Posso García Gustavo Antonio and Uribe Restrepo Andrés F*
Received: July 22, 2022; Published: July 29, 2022
*Corresponding author: Uribe Restrepo Andrés F, Residente de la especialización de dermatología, Universidad Libre de Cali, Médico y Cirujano, Universidad Libre Seccional Cali, Colombia
Erythrasma and lichen sclerosus are usually found as separate entities, however
it is rare for the two diseases to coexist in a patient in the same affected area. Next,
we present the case of an adult, Afro-Colombian, and obese patient with a primary
diagnosis of lichen sclerosus on the vulva, which is refractory to treatment with potent
topical glucocorticoids secondary to the association with erythrasma in the same area.

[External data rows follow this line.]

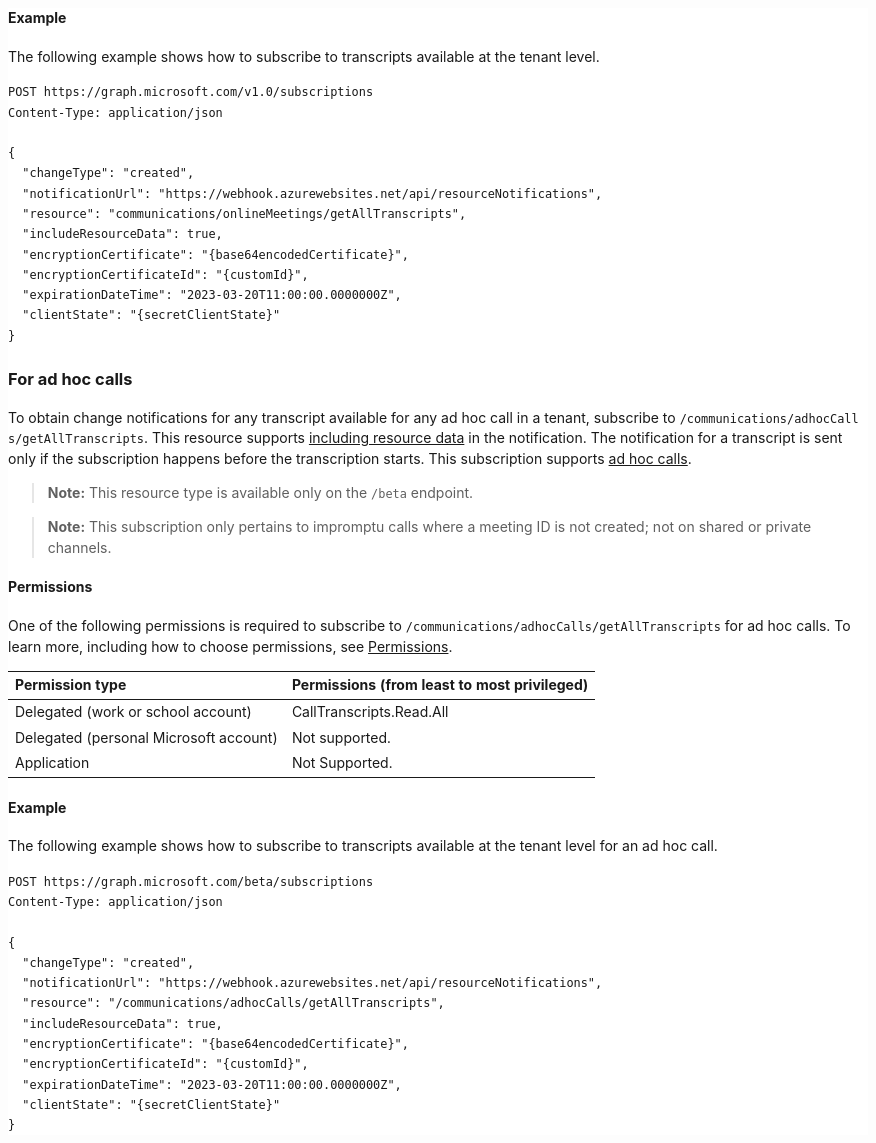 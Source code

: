 #### Example

The following example shows how to subscribe to transcripts available at the tenant level.


```http
POST https://graph.microsoft.com/v1.0/subscriptions
Content-Type: application/json

{
  "changeType": "created",
  "notificationUrl": "https://webhook.azurewebsites.net/api/resourceNotifications",
  "resource": "communications/onlineMeetings/getAllTranscripts",
  "includeResourceData": true,
  "encryptionCertificate": "{base64encodedCertificate}",
  "encryptionCertificateId": "{customId}",
  "expirationDateTime": "2023-03-20T11:00:00.0000000Z",
  "clientState": "{secretClientState}"
}
```

### **For ad hoc calls**

To obtain change notifications for any transcript available for any ad hoc call in a tenant, subscribe to `/communications/adhocCalls/getAllTranscripts`. This resource supports [including resource data](change-notifications-with-resource-data.md) in the notification.
The notification for a transcript is sent only if the subscription happens before the transcription starts. This subscription supports [ad hoc calls](/graph/api/resources/adhoccall?view=graph-rest-beta).

> **Note:** This resource type is available only on the `/beta` endpoint.

> **Note:** This subscription only pertains to impromptu calls where a meeting ID is not created; not on shared or private channels.

#### Permissions

One of the following permissions is required to subscribe to `/communications/adhocCalls/getAllTranscripts` for ad hoc calls. To learn more, including how to choose permissions, see [Permissions](/graph/permissions-reference).

| Permission type                        | Permissions (from least to most privileged) |
|:---------------------------------------|:--------------------------------------------|
| Delegated (work or school account)     | CallTranscripts.Read.All                              |
| Delegated (personal Microsoft account) | Not supported.                              |
| Application                            | Not Supported.                              |

#### Example

The following example shows how to subscribe to transcripts available at the tenant level for an ad hoc call.


```http
POST https://graph.microsoft.com/beta/subscriptions
Content-Type: application/json

{
  "changeType": "created",
  "notificationUrl": "https://webhook.azurewebsites.net/api/resourceNotifications",
  "resource": "/communications/adhocCalls/getAllTranscripts",
  "includeResourceData": true,
  "encryptionCertificate": "{base64encodedCertificate}",
  "encryptionCertificateId": "{customId}",
  "expirationDateTime": "2023-03-20T11:00:00.0000000Z",
  "clientState": "{secretClientState}"
}
```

Summary:Erythrasma and lichen sclerosus are usually found as separate entities, however it is rare for the two diseases to coexist in a patient in the same affected area. Next, we present the case of an adult, Afro-Colombian, and obese patient with a primary diagnosis of lichen sclerosus on the vulva, which is refractory to treatment with potent topical glucocorticoids secondary to the association with erythrasma in the same area.
Lichen sclerosus is a chronic disease that affects the skin mainly in the genital area, although it can appear in any region of the body. Its etiology is multifactorial and still to be elucidated, such as autoimmunity, genetic polymorphisms and interaction between infectious, hormonal and allergic mechanisms. It mainly affects Caucasian women between the ages of 40 and 60, although it can occur at any age, ethnicity, and gender. It is estimated to occur in 1 in 30 adult women and 1 in 900 prepubertal girls [1,2]. It manifests itself mainly with the appearance of erythematous papules that coalesce into plaques, which become hard and white. It is accompanied by symptoms such as itching and in chronic processes there is atrophy and retraction of the tissue. Symptoms depend on the location as do the areas involved. Lichen sclerosus may be associated with other skin dermatoses [2,3]. Erythrasma is a bacterial infection typically caused by Corynebacterium minutissimum, which infects the stratum corneum of the skin in warm, moist skin areas. Commonly affected sites are intertriginous regions such as the axillae, groin, and interdigital spaces. It mainly affects the elderly, obese and diabetics and presents as asymptomatic hyperpigmented red or brownish macules with scaling and central hypopigmentation, although they may be slightly raised. On the part of the erythrasma, coinfections with dermatophytes and Candida albicans can be found [4,5]. Here we present a rare case of lichen sclerosus coexisting with erythrasma in the area of inguinal and genital intertrigo.
A 59-year-old patient with a history of obesity, with a 1-year evolution of confluent hypopigmented macules in the labia minora in a figure 8 distribution pattern (Figure 1).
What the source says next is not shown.